Task to complete =>
In the material below, find the span from the line with "- Feat: add json output format" to the line with "Mental and behavioural" and transcribe only those lines, exactly, ends included, without the pictures.

Data extract =>
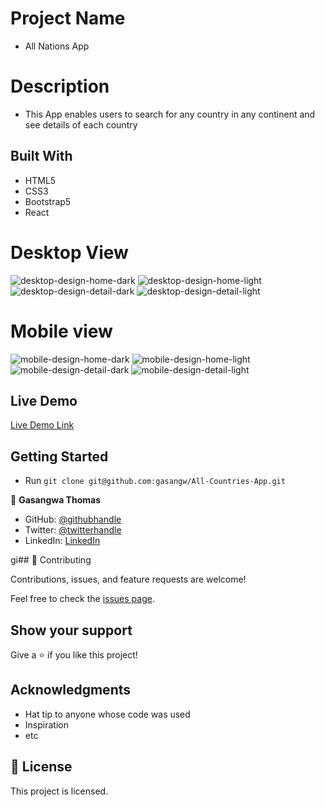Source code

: # Project Name

- All Nations App

# Description 
- This App enables users to search for any country in any continent and see details of each country

## Built With

- HTML5
- CSS3
- Bootstrap5
- React

# Desktop View 
![desktop-design-home-dark](https://user-images.githubusercontent.com/99269832/223721433-f2a03a17-e775-4ec5-90e3-0582a9df9bd7.jpg)
![desktop-design-home-light](https://user-images.githubusercontent.com/99269832/223721487-9082d303-7ceb-4e0b-a01c-855222787264.jpg)
![desktop-design-detail-dark](https://user-images.githubusercontent.com/99269832/223721521-c07a4634-ed4a-4bce-8d24-33c77c09b085.jpg)
![desktop-design-detail-light](https://user-images.githubusercontent.com/99269832/223721529-33e9a9de-6fa8-44c0-9089-4b974f67bce3.jpg)

# Mobile view
![mobile-design-home-dark](https://user-images.githubusercontent.com/99269832/223721912-ad804c20-7bad-49ef-be4a-062b02e01653.jpg)
![mobile-design-home-light](https://user-images.githubusercontent.com/99269832/223721925-d1b57afc-b302-45c8-9a0f-83f63d6e99cf.jpg)
![mobile-design-detail-dark](https://user-images.githubusercontent.com/99269832/223721933-2f68ebb8-420c-4586-a9b4-71c73eacd609.jpg)
![mobile-design-detail-light](https://user-images.githubusercontent.com/99269832/223721958-c25e896b-00e8-4187-b13b-84afab66df92.jpg)

## Live Demo

[Live Demo Link]()


## Getting Started
- Run `git clone git@github.com:gasangw/All-Countries-App.git`


👤 **Gasangwa Thomas**

- GitHub: [@githubhandle](https://github.com/gasangw)
- Twitter: [@twitterhandle](https://twitter.com/ThomasGasangwa)
- LinkedIn: [LinkedIn](https://www.linkedin.com/in/gasangwa-thomas-84197222a/)

gi## 🤝 Contributing

Contributions, issues, and feature requests are welcome!

Feel free to check the [issues page](https://github.com/gasangw/All-Countries-App/issues).

## Show your support

Give a ⭐️ if you like this project!

## Acknowledgments

- Hat tip to anyone whose code was used
- Inspiration
- etc

## 📝 License

This project is licensed.
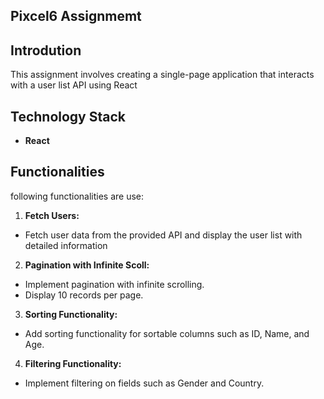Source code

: ## Pixcel6 Assignmemt

## Introdution

This assignment involves creating a single-page application that interacts with a user list API using React

## Technology Stack

- **React**

## Functionalities

following functionalities are use:

1. **Fetch Users:**

- Fetch user data from the provided API and display the user list with detailed information

2. **Pagination with Infinite Scoll:**
- Implement pagination with infinite scrolling.
- Display 10 records per page.

3. **Sorting Functionality:**
- Add sorting functionality for sortable columns such as ID, Name, and Age.

4. **Filtering Functionality:**
 - Implement filtering on fields such as Gender and Country.


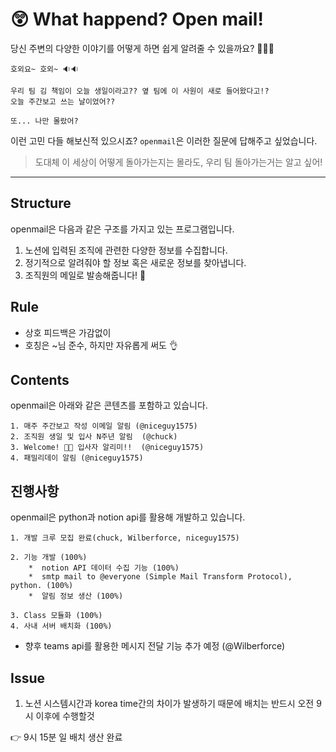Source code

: # 😲 What happend? Open mail!

당신 주변의 다양한 이야기를 어떻게 하면 쉽게 알려줄 수 있을까요? 🤷🏻‍♀️

	호외요~ 호외~ 🔉🔉
	
	우리 팀 김 책임이 오늘 생일이라고?? 옆 팀에 이 사원이 새로 들어왔다고!?
	오늘 주간보고 쓰는 날이었어??
	
	또... 나만 몰랐어?

이런 고민 다들 해보신적 있으시죠? `openmail`은 이러한 질문에 답해주고 싶었습니다.

> 도대체 이 세상이 어떻게 돌아가는지는 몰라도, 우리 팀 돌아가는거는 알고 싶어!


---

## Structure
openmail은 다음과 같은 구조를 가지고 있는 프로그램입니다.
 
1.  노션에 입력된 조직에 관련한 다양한 정보를 수집합니다.
2. 정기적으로 알려줘야 할 정보 혹은 새로운 정보를 찾아냅니다.
3. 조직원의 메일로 발송해줍니다! 📮

## Rule

- 상호 피드백은 가감없이
-  호칭은 ~님 준수, 하지만 자유롭게 써도 👌

## Contents
openmail은 아래와 같은 콘텐츠를 포함하고 있습니다.

	1. 매주 주간보고 작성 이메일 알림 (@niceguy1575)
	2. 조직원 생일 및 입사 N주년 알림  (@chuck)
	3. Welcome! 👋🏻 입사자 알리미!!  (@niceguy1575)
	4. 패밀리데이 알림 (@niceguy1575)

## 진행사항
openmail은 python과 notion api를 활용해 개발하고 있습니다.

	1. 개발 크루 모집 완료(chuck, Wilberforce, niceguy1575)

	2. 기능 개발 (100%)
		*  notion API 데이터 수집 기능 (100%)
		*  smtp mail to @everyone (Simple Mail Transform Protocol), python. (100%)
		*  알림 정보 생산 (100%)
	
	3. Class 모듈화 (100%)
	4. 사내 서버 배치화 (100%)

* 향후 teams api를 활용한 메시지 전달 기능 추가 예정 (@Wilberforce)

## Issue

1. 노션 시스템시간과 korea time간의 차이가 발생하기 때문에 배치는 반드시 오전 9시 이후에 수행할것

👉 9시 15분 일 배치 생산 완료
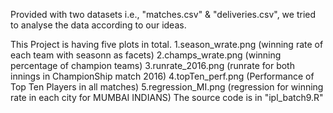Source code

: Provided with two datasets i.e., "matches.csv" & "deliveries.csv", we tried to analyse the data according to our ideas.

This Project is having five plots in total.
  1.season_wrate.png (winning rate of each team  with seasonn as facets)
  2.champs_wrate.png (winning percentage of champion teams)
  3.runrate_2016.png (runrate for both innings in ChampionShip match 2016)
  4.topTen_perf.png (Performance of Top Ten Players in all matches)
  5.regression_MI.png (regression for winning rate in each city for MUMBAI INDIANS)
The source code is in "ipl_batch9.R"
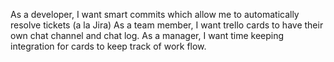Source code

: As a developer, I want smart commits which allow me to automatically resolve tickets (a la Jira)
As a team member, I want trello cards to have their own chat channel and chat log.
As a manager, I want time keeping integration for cards to keep track of work flow.


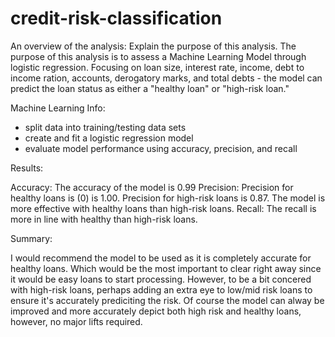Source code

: # credit-risk-classification

An overview of the analysis: Explain the purpose of this analysis.
The purpose of this analysis is to assess a Machine Learning Model through logistic regression. Focusing on loan size, interest rate, income, debt to income ration, accounts, derogatory marks, and total debts - the model can predict the loan status as either a "healthy loan" or "high-risk loan."

Machine Learning Info:

- split data into training/testing data sets
- create and fit a logistic regression model
- evaluate model performance using accuracy, precision, and recall

Results:

Accuracy: The accuracy of the model is 0.99
Precision: Precision for healthy loans is (0) is 1.00. Precision for high-risk loans is 0.87. The model is more effective with healthy loans than high-risk loans.
Recall: The recall is more in line with healthy than high-risk loans.

Summary:

I would recommend the model to be used as it is completely accurate for healthy loans. Which would be the most important to clear right away since it would be easy loans to start processing. However, to be a bit concered with high-risk loans, perhaps adding an extra eye to low/mid risk loans to ensure it's accurately prediciting the risk. Of course the model can alway be improved and more accurately depict both high risk and healthy loans, however, no major lifts required.


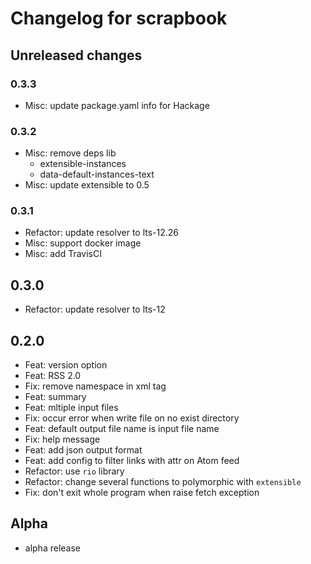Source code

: # Changelog for scrapbook

## Unreleased changes

### 0.3.3

- Misc: update package.yaml info for Hackage

### 0.3.2

- Misc: remove deps lib
    - extensible-instances
    - data-default-instances-text
- Misc: update extensible to 0.5

### 0.3.1

- Refactor: update resolver to lts-12.26
- Misc: support docker image
- Misc: add TravisCI

## 0.3.0

- Refactor: update resolver to lts-12

## 0.2.0

- Feat: version option
- Feat: RSS 2.0
- Fix: remove namespace in xml tag
- Feat: summary
- Feat: mltiple input files
- Fix: occur error when write file on no exist directory
- Feat: default output file name is input file name
- Fix: help message
- Feat: add json output format
- Feat: add config to filter links with attr on Atom feed
- Refactor: use `rio` library
- Refactor: change several functions to polymorphic with `extensible`
- Fix: don't exit whole program when raise fetch exception

## Alpha

- alpha release
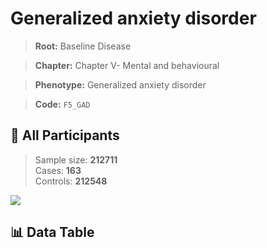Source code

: # Generalized anxiety disorder

> **Root:** Baseline Disease  

> **Chapter:** Chapter V- Mental and behavioural  

> **Phenotype:** Generalized anxiety disorder  

> **Code:** `F5_GAD`

## 🧪 All Participants  
> Sample size: **212711**  
> Cases: **163**  
> Controls: **212548**
<img src="/Sensitive/Figures/ALL/Incidence/F5_GAD.png"/>

## 📊 Data Table
<CsvTableMRF src="/Sensitive/Data/ALL/Incidence/COX_F5_GAD.csv"/>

Written solution =>
- Feat: add json output format
- Feat: add config to filter links with attr on Atom feed
- Refactor: use `rio` library
- Refactor: change several functions to polymorphic with `extensible`
- Fix: don't exit whole program when raise fetch exception

## Alpha

- alpha release
Source code

: # Generalized anxiety disorder

> **Root:** Baseline Disease  

> **Chapter:** Chapter V- Mental and behavioural  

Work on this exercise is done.